Modeling web documents as objects for automatic web content extraction: Object-oriented web data model
ICEIS 2009 - 11th International Conference on Enterprise Information Systems
Traditionally, mining web page contents involves modeling their contents to discover the underlying knowledge. Data extraction proposals represent web data in a formal structure such as database structures specific to application domains. Those models fail to catch the full diversity of web data structures which can be composed of different types of contents, and can be also unstructured. In fact, with these proposals, it is not possible to focus on a given type of contents, to work on data of different structures and to mine on data of different application domains as required to mine efficiently a given content type or web documents from different domains.
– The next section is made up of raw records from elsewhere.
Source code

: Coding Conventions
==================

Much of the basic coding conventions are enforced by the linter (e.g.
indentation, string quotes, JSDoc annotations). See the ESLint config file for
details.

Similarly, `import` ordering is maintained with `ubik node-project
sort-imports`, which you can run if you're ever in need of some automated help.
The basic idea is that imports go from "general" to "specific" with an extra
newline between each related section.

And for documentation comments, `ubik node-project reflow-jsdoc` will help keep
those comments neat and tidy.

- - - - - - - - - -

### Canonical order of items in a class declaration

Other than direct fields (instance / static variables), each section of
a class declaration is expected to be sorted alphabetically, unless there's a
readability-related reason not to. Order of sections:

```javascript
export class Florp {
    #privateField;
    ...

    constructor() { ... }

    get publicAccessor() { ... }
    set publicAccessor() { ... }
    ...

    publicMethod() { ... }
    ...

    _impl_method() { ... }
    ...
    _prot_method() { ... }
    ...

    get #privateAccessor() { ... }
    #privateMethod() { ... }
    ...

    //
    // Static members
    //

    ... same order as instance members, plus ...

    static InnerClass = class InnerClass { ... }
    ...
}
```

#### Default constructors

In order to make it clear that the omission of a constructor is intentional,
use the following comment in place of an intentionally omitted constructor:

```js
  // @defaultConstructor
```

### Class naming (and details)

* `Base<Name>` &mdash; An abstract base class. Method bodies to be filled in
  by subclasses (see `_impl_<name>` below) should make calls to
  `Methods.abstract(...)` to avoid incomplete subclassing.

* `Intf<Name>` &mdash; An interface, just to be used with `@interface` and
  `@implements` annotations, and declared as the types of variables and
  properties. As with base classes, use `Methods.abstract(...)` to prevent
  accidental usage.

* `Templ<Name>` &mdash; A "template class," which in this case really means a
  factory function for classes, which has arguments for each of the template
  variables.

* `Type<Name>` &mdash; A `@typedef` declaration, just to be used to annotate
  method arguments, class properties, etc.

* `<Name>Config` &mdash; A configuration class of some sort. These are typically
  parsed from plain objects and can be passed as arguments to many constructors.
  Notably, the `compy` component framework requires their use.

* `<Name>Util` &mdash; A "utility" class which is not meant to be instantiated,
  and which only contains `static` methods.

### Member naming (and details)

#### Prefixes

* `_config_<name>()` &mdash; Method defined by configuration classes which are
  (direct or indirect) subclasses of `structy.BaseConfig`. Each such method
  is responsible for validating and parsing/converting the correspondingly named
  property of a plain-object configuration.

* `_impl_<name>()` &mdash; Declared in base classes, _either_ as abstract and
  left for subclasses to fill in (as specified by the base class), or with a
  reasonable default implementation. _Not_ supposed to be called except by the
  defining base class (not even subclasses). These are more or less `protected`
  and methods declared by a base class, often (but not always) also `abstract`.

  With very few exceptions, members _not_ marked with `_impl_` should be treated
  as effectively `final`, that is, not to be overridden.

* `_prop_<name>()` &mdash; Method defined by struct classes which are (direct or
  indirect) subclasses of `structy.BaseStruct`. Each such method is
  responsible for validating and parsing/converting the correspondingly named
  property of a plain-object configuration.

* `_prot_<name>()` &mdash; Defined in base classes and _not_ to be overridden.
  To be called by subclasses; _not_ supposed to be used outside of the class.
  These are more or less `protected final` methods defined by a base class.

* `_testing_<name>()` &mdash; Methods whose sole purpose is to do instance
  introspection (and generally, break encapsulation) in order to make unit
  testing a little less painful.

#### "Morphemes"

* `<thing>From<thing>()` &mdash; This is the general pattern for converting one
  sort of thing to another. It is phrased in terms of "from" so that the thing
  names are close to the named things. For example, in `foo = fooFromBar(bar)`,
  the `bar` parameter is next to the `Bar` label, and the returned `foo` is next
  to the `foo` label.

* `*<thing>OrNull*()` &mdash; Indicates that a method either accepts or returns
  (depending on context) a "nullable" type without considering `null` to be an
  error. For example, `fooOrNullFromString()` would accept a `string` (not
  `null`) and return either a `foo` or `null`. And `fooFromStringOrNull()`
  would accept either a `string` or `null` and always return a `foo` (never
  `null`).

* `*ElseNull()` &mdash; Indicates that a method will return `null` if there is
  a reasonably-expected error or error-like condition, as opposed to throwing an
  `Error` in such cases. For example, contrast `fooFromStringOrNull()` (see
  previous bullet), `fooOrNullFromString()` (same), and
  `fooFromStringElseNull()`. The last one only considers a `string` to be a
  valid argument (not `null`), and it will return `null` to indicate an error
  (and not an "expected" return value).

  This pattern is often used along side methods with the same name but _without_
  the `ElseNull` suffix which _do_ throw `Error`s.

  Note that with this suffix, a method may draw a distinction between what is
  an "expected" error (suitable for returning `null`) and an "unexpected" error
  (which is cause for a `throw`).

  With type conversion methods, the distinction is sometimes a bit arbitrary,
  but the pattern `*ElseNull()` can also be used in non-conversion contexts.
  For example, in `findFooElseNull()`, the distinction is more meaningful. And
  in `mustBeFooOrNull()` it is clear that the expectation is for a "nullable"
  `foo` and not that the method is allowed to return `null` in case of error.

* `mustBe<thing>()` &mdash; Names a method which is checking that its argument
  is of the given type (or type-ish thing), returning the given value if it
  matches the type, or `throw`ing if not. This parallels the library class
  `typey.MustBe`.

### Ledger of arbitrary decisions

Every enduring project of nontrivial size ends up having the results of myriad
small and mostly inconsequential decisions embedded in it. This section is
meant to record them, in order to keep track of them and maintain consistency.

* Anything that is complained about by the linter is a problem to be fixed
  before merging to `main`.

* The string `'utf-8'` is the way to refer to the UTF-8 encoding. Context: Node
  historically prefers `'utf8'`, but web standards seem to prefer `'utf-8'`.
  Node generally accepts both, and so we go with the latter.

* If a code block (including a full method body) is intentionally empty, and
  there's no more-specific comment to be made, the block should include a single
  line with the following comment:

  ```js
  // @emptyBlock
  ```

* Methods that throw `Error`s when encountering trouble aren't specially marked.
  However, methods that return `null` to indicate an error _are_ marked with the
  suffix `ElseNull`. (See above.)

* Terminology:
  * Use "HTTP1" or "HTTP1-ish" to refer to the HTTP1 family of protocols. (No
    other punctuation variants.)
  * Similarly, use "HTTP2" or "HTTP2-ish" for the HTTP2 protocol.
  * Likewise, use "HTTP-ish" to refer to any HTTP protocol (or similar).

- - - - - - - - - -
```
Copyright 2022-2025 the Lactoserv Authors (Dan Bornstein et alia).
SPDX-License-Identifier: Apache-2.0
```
On top of that, since web pages are designed to be understood by users, this paper considers modeling of web document presentations expressed through HTML tag attributes as useful for an efficient web content mining. Hence, this paper provides a general framework composed of an object-oriented web data model based on HTML tags and algorithms for web content and web presentation object extraction from any given web document. From the HTML code of a web document, web objects are extracted for mining, regardless of the domain.
Annoni, E. and Ezeife, C. I.. (2009). Modeling web documents as objects for automatic web content extraction: Object-oriented web data model. ICEIS 2009 - 11th International Conference on Enterprise Information Systems, 91-100.